The little boy nodded, for a moment taking an intermission from his tears. "You're exactly right. Worse than anything."
"Besides, now my father will buy me a full-sized violin. Or maybe he will let me switch to cello." She watched him too long as he mourned the violin, head all drooped and covered by the shadow of his hair. "Show me how to cry like that," she demanded at last. "I will have to when I present these pieces to the conductor."
~
Just beyond the parking lot of the high school was a small playground equipped with a slide, a set of monkey bars, and two swings, in one of which sat the little girl after the morning dress rehearsal before opening night. She had let her feet drag back and forth for so long that she'd broken entirely through the snow to reveal a patch of black dirt beneath her.
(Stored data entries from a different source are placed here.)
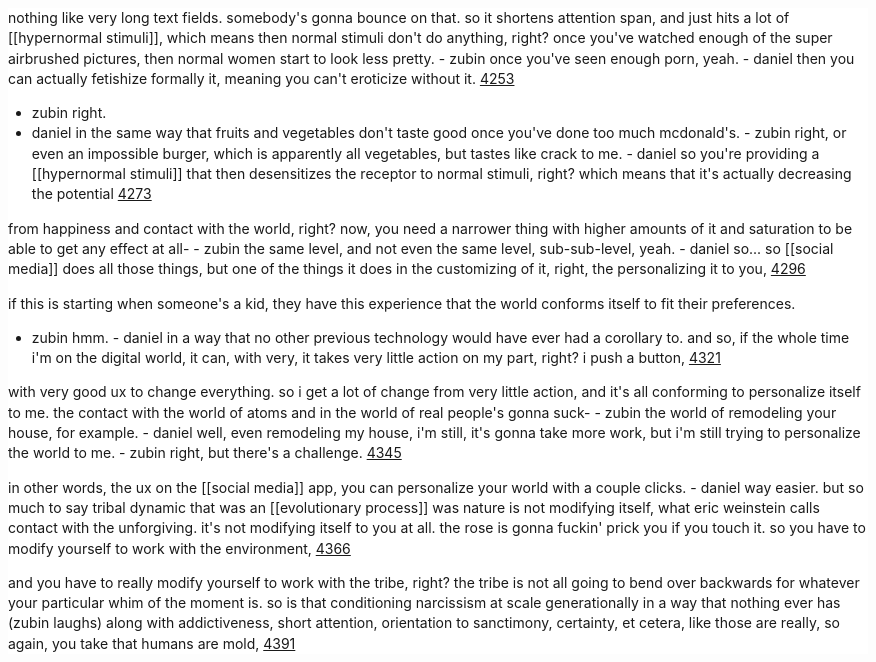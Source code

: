 nothing like very long text fields. somebody's gonna bounce on that. so it shortens attention span, and just hits a lot of
[[hypernormal stimuli]], which means then normal stimuli
don't do anything, right? once you've watched enough of
the super airbrushed pictures, then normal women start
to look less pretty. - zubin once you've
seen enough porn, yeah. - daniel then you can
actually fetishize formally it, meaning you can't eroticize without it. [4253](https://www.youtube.com/watch?v=_7aIgHoydP8&t=4253.212s)

- zubin right.
- daniel in the same way that fruits and vegetables
don't taste good once you've done too much mcdonald's. - zubin right, or even
an impossible burger, which is apparently all vegetables, but tastes like crack to me. - daniel so you're providing
a [[hypernormal stimuli]] that then desensitizes the receptor to normal stimuli, right? which means that it's actually
decreasing the potential [4273](https://www.youtube.com/watch?v=_7aIgHoydP8&t=4273.784s)

from happiness and contact
with the world, right? now, you need a narrower thing
with higher amounts of it and saturation to be able
to get any effect at all- - zubin the same level,
and not even the same level, sub-sub-level, yeah. - daniel so... so [[social media]] does all those things, but one of the things it does in the customizing of it, right, the personalizing it to you, [4296](https://www.youtube.com/watch?v=_7aIgHoydP8&t=4296.116s)

if this is starting when someone's a kid, they have this experience
that the world conforms itself to fit their preferences.
- zubin hmm. - daniel in a way that no other previous technology would have ever had a corollary to. and so, if the whole time
i'm on the digital world, it can, with very, it
takes very little action on my part, right? i push a button, [4321](https://www.youtube.com/watch?v=_7aIgHoydP8&t=4321.988s)

with very good ux to change everything. so i get a lot of change
from very little action, and it's all conforming to
personalize itself to me. the contact with the world of atoms and in the world of real
people's gonna suck- - zubin the world of remodeling
your house, for example. - daniel well, even remodeling my house, i'm still, it's gonna take more work, but i'm still trying to
personalize the world to me. - zubin right, but there's a challenge. [4345](https://www.youtube.com/watch?v=_7aIgHoydP8&t=4345.785s)

in other words, the ux
on the [[social media]] app, you can personalize your
world with a couple clicks. - daniel way easier. but so much to say tribal dynamic that was an [[evolutionary process]] was nature is not modifying itself, what eric weinstein calls
contact with the unforgiving. it's not modifying itself to you at all. the rose is gonna fuckin'
prick you if you touch it. so you have to modify yourself
to work with the environment, [4366](https://www.youtube.com/watch?v=_7aIgHoydP8&t=4366.01s)

and you have to really modify yourself to work with the tribe, right? the tribe is not all going
to bend over backwards for whatever your particular
whim of the moment is. so is that conditioning
narcissism at scale generationally in a way
that nothing ever has (zubin laughs)
along with addictiveness, short attention,
orientation to sanctimony, certainty, et cetera,
like those are really, so again, you take that humans are mold, [4391](https://www.youtube.com/watch?v=_7aIgHoydP8&t=4391.177s)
When she spotted the little boy across the lot, she called his name. He came in his costume, his little pageboy hat and scarlet neckerchief, and he tried to hand her a dandelion he'd acquired from one of the patches of ground where the snow had melted.
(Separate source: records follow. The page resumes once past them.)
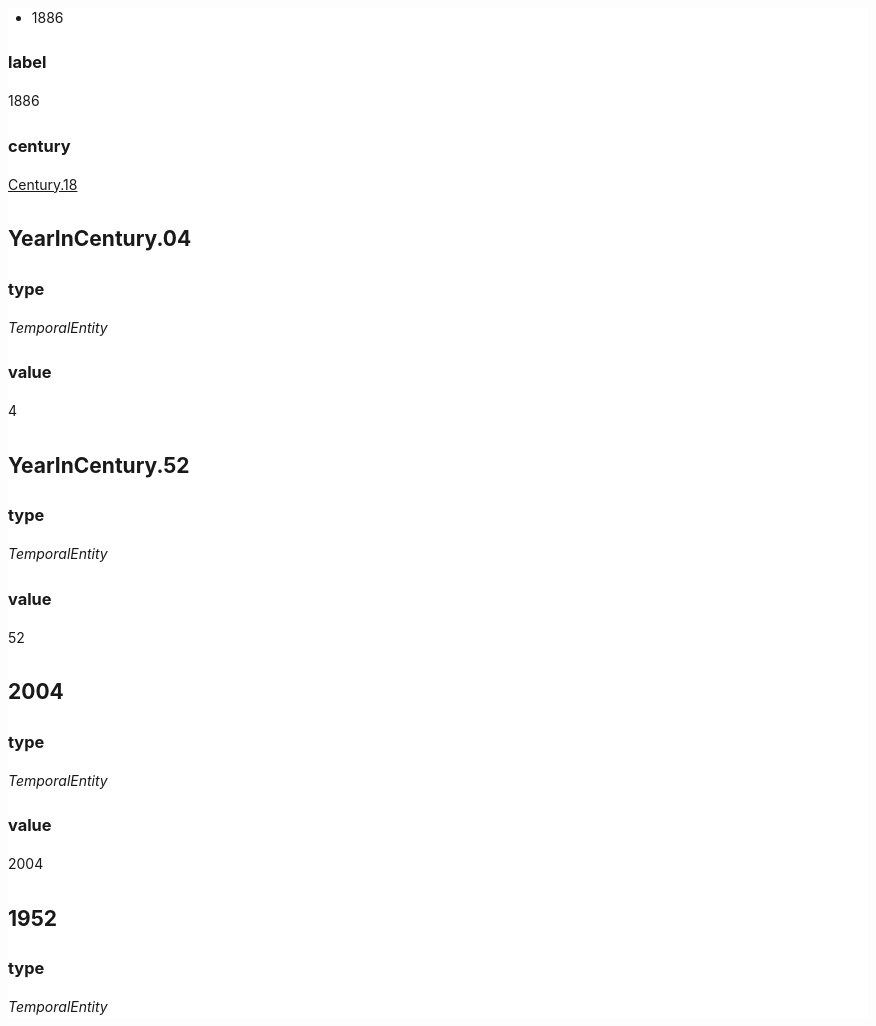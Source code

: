  - 1886

### label


1886

### century


[Century.18](#Century.18)

## YearInCentury.04

### type


*TemporalEntity*

### value


4

## YearInCentury.52

### type


*TemporalEntity*

### value


52

## 2004

### type


*TemporalEntity*

### value


2004

## 1952

### type


*TemporalEntity*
"Keep it," the little girl said. "I don't want a flower."
"Are you sure?" he asked without a frown.
"Positive." She then tried to smile magnanimously in apology. "Did I tell you my father says he's going to buy me a cello now because, as we know, some catty girl destroyed my violin out of jealousy? I've always wanted to switch to cello. I think now I'll be quite the serious cellist. I think now I'll be first chair."
The desperation in the little boy's voice was clear: "Do you want anything?"
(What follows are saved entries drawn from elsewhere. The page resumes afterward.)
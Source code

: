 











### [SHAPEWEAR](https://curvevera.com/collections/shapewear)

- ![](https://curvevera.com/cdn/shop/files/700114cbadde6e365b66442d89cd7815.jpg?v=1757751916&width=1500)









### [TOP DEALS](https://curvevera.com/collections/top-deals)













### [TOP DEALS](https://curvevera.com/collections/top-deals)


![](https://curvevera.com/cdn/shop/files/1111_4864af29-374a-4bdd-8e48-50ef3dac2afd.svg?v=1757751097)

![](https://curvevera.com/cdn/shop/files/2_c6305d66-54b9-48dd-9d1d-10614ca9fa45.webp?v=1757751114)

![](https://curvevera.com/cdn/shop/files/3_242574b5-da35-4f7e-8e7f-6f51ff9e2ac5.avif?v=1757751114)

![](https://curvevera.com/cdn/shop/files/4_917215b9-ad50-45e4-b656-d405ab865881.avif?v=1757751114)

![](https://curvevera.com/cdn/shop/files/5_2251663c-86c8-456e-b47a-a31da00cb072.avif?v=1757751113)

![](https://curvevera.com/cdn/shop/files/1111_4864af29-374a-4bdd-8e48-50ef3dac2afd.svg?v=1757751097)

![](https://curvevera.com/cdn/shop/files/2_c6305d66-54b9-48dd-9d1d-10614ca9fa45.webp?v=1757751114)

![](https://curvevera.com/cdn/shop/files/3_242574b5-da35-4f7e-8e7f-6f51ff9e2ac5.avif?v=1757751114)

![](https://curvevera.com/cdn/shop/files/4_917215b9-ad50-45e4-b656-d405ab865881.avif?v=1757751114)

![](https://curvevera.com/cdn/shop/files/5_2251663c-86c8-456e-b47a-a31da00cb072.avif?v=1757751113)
"I want you to tell me you're not really the son of a dead actor, that it's all fiction."
"I am not really the son of a dead actor," he lied with much honesty in his thick brows, much contortion in his plush lips. "My father was a nobody. So much of a nobody that my mother felt bad and before we moved here, let me decide for the two of us who he was going to have been and I chose a dead actor."
"Brilliant, brilliant!" The little girl hopped up and applauded him, and grinned in a way that caused her jaw to throb and sent wedge-like creases into her cheeks, creases that made her appear not very young or little at all.
With that, and with no other prelude at all, he kissed her hastily on the hand and ran far, far away, first into the woods before swerving back at the honk of his mother's van that had just pulled up.
That evening, the little girl would come to visit him backstage wearing a white tank dress with a rosewater pink sash. It would make her shoulders appear especially broad, and while this grievance of hers was none of his, he would think to himself how it was a shame they were not attractively burdened with a violin. He would feel the urge, again, to hand her something like a flower, but thinking better of it this time, would slip into her palm the bridge of her demolished instrument.